1. Nul ne sera condamné pour des actions ou omissions qui ne constituaient pas un acte délictueux d'après le droit national ou international au moment où elles ont été commises. De même, il ne sera infligé aucune peine plus forte que celle qui était applicable au moment où l'infraction a été commise. Si, postérieurement à cette infraction, la loi prévoit l'application d'une peine plus légère, le délinquant doit en bénéficier.

2. Rien dans le présent article ne s'oppose au jugement ou à la condamnation de tout individu en raison d'actes ou omissions qui, au moment où ils ont été commis, étaient tenus pour criminels, d'après les principes généraux de droit reconnus par l'ensemble des nations.

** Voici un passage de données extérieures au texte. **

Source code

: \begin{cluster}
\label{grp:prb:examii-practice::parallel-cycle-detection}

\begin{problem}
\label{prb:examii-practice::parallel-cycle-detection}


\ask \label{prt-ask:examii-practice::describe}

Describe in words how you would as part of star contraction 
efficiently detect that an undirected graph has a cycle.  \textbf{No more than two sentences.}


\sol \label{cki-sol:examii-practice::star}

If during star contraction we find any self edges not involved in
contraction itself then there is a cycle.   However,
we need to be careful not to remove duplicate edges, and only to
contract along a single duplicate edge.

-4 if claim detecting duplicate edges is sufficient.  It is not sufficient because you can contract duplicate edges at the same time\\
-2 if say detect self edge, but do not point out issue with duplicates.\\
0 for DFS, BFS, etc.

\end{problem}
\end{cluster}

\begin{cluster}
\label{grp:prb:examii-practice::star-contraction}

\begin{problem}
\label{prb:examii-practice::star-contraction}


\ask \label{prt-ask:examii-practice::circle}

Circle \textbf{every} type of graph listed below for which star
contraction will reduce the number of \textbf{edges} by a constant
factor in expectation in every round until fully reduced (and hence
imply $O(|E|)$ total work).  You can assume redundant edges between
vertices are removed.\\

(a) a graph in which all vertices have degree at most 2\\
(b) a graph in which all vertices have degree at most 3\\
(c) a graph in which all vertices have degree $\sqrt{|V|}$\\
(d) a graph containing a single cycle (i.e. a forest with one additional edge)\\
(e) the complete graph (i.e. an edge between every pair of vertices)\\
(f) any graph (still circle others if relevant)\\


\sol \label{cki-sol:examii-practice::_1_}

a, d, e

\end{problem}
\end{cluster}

3 Article 431-6 alinéa 3 de la loi du 31 janvier 2007 n° 06/2007 modifiant le Code pénal 

 « Nonobstant les dispositions de l’article 4 du présent code, tout individu peut être jugé ou condamné en raison d’actes ou d’omissions visés au présent chapitre [génocide, crimes contre l’humanité, crimes de guerre]  et à l’article 295.1 du Code pénal [torture], qui au moment et au lieu où ils étaient commis étaient tenus pour une infraction pénale d’après les principes généraux de droit reconnus par l’ensemble des nations, qu’ils aient ou non constitué une transgression du droit en vigueur à ce moment et dans ce lieu ».

4 Rapport du Groupe de Travail sur l’Affaire Hissène Habré, Ministère de la Justice (Mars 2007).

5 « Sénégal—Procès Habré: devis exorbitant », Jeune Afrique, 1-14 avril, 2007.

6  Validation du Rapport Financier du Groupe de Travail sur l’Affaire Hissène Habré, Compagnie International de Conseil et d’Expertise.

7  Le budget actuellement retenu dans le rapport Sow Report est de 18,337,500,000.00 CFA (environ €27,955,000). Le budget utilisé par le Rapport Financier est de 18,750,971,825 CFA (environ €28,585,672).